In Reason Magazine Bush's Missed Opportunity January 21, 2004, John Hood writes:

In my 2001 book Investor Politics, I wrote that conservatives and libertarians had failed to make any real headway in their fight against big government in Washington because they had wrongly seen it as an open-field battle with a willing adversary. They tended to charge, lances couched, banners flying, right into a stone wall—because the welfare state isn't an opposing army. It is a fortress. It is surrounded by high walls, deep moats, and angular bastions. It cannot be taken by a frontal attack. But perhaps it can be undermined, in the original sense of the term of creating breaches in the walls by digging underneath and using fire to collapse the tunnel.

Emphasis added

The Pope model is a war of attrition, death by a thousand paper cuts followed by a bonfire of vanity publications to immolate the institutions against which Pope et al chafe but which bond and serve us in a free society, however flawed.

When John Locke wrote about freedom of religion, I don't think he had money in mind as one of the religions.

Speaking of John Locke and religion, one of the "Fundamental Constitutions of Carolina" attributed to Locke often seems to be ignored by the foundation bearing his name:

Ninety-seven. But since the natives of that place, who will be concerned in our plantation, are utterly strangers to Christianity, whose idolatry, ignorance, or mistake gives us no right to expel or use them ill; and those who remove from other parts to plant there will unavoidably be of different opinions concerning matters of religion, the liberty whereof they will expect to have allowed them, and it will not be reasonable for us, on this account, to keep them out, that civil peace may be maintained amidst diversity of opinions, and our agreement and compact with all men may be duly and faithfully observed; the violation whereof, upon what presence soever, cannot be without great offence to Almighty God, and great scandal to the true religion which we profess; and also that Jews, heathens, and other dissenters from the purity of Christian religion may not be scared and kept at a distance from it, but, by having an opportunity of acquainting themselves with the truth and reasonableness of its doctrines, and the peaceableness and inoffensiveness of its professors, may, by good usage and persuasion, and all those convincing methods of gentleness and meekness, suitable to the rules and design of the gospel, be won ever to embrace and unfeignedly receive the truth; therefore, any seven or more persons agreeing in any religion, shall constitute a church or profession, to which they shall give some name, to distinguish it from others.

When the Locke Foundation next rails against Muslims or, swearing on a Koran, it might also review this article of the "Fundamental Constitutions of Carolina":

One hundred.
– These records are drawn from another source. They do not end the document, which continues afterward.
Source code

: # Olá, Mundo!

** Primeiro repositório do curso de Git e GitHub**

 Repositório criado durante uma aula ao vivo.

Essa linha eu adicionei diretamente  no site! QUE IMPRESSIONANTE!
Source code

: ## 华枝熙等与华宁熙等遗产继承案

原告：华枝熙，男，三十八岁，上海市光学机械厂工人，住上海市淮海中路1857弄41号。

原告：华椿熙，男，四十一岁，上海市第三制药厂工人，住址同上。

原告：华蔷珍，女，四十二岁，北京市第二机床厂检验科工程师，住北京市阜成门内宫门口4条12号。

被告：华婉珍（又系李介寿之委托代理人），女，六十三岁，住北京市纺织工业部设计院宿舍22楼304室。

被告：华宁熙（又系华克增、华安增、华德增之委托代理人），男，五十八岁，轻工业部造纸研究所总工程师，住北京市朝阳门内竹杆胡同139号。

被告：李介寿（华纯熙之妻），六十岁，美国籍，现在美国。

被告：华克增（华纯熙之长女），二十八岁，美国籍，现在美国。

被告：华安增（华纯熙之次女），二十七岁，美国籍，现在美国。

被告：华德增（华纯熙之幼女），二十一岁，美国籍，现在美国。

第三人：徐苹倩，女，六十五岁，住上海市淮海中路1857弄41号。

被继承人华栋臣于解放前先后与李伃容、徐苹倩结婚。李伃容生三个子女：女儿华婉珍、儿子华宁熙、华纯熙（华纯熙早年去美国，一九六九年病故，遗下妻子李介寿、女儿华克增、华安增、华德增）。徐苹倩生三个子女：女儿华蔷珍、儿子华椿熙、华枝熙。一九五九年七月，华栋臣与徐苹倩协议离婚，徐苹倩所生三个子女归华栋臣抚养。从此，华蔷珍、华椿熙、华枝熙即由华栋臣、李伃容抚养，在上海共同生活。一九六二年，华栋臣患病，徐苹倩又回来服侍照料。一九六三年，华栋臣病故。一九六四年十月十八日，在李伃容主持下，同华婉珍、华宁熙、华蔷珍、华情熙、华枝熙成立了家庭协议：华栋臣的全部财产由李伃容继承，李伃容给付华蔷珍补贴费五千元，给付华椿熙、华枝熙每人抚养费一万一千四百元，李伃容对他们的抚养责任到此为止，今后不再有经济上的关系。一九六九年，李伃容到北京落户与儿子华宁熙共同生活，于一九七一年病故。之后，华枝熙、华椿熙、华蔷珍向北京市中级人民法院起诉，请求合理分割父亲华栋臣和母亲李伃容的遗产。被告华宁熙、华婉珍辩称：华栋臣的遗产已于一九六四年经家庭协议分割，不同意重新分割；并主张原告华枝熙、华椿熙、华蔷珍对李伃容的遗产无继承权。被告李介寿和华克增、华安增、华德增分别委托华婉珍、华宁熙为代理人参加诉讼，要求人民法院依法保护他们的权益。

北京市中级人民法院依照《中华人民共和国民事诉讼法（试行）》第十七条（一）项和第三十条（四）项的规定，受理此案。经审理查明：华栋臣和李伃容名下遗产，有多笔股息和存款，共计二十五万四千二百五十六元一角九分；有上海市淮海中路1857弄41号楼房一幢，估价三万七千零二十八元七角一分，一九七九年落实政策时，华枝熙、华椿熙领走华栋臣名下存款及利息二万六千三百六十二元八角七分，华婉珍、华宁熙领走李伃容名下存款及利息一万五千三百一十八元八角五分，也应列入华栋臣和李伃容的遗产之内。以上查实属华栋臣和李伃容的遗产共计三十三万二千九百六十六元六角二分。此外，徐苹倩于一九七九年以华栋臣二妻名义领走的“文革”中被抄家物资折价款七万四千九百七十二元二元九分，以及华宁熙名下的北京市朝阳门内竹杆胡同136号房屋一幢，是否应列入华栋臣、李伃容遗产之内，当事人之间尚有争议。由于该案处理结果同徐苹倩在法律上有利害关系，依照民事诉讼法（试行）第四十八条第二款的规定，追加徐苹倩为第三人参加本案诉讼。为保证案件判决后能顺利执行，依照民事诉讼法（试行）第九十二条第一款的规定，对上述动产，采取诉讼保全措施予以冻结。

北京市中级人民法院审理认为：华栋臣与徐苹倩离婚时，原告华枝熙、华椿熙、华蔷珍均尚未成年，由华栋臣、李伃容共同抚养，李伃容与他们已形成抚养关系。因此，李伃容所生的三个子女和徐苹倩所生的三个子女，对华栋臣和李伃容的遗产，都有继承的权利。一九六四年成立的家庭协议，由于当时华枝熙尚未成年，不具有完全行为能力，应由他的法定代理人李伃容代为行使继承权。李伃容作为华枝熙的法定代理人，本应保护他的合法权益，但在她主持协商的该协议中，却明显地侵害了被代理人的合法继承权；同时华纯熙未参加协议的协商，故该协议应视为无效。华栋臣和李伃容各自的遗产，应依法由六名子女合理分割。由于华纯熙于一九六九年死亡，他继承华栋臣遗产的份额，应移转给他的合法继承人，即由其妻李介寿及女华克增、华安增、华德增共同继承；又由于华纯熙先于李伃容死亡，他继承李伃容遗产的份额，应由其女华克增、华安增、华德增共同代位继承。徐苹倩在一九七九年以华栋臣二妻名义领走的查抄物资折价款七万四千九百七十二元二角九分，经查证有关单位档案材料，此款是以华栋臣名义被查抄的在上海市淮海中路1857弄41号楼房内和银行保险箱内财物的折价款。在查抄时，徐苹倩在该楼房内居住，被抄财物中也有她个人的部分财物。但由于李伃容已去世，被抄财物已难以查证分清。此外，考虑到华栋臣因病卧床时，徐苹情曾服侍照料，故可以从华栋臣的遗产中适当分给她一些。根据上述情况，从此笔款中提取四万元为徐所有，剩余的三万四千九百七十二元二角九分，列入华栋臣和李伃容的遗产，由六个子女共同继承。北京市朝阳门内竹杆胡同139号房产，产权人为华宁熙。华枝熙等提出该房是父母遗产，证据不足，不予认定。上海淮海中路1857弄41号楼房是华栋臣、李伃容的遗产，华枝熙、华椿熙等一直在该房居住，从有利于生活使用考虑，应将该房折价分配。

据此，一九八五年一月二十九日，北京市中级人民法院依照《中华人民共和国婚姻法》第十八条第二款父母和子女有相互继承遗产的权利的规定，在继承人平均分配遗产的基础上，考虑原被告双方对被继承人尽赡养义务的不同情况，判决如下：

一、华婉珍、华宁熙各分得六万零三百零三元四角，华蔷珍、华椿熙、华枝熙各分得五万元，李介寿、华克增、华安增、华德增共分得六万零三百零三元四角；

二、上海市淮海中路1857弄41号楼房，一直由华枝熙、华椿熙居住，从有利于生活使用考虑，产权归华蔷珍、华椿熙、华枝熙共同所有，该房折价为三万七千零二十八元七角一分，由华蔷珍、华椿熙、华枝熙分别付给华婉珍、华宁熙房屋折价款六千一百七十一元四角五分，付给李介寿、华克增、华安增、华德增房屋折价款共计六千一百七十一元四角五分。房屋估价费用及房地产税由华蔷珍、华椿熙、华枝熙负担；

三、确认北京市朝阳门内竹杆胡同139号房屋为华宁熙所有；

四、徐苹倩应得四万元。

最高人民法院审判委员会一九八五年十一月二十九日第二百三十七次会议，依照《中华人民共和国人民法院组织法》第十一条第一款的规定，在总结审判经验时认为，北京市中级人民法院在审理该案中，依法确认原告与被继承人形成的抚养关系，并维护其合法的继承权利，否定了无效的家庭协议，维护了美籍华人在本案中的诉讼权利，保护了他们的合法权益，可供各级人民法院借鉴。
In the terms of communion of every church or profession, these following shall be three; without which no agreement or assembly of men, upon presence of religion, shall be accounted a church or profession within these rules: 1st. "That there is a God." II. "That God is publicly to be worshipped." III. "That it is lawful and the duty of every man, being thereunto called by those that govern, to bear witness to truth; and that every church or profession shall, in their terms of communion, set down the external way whereby they witness a truth as in the presence of God, whether it be by laying hands on or kissing the bible, as in the Church of England, or by holding up the hand, or any other sensible way."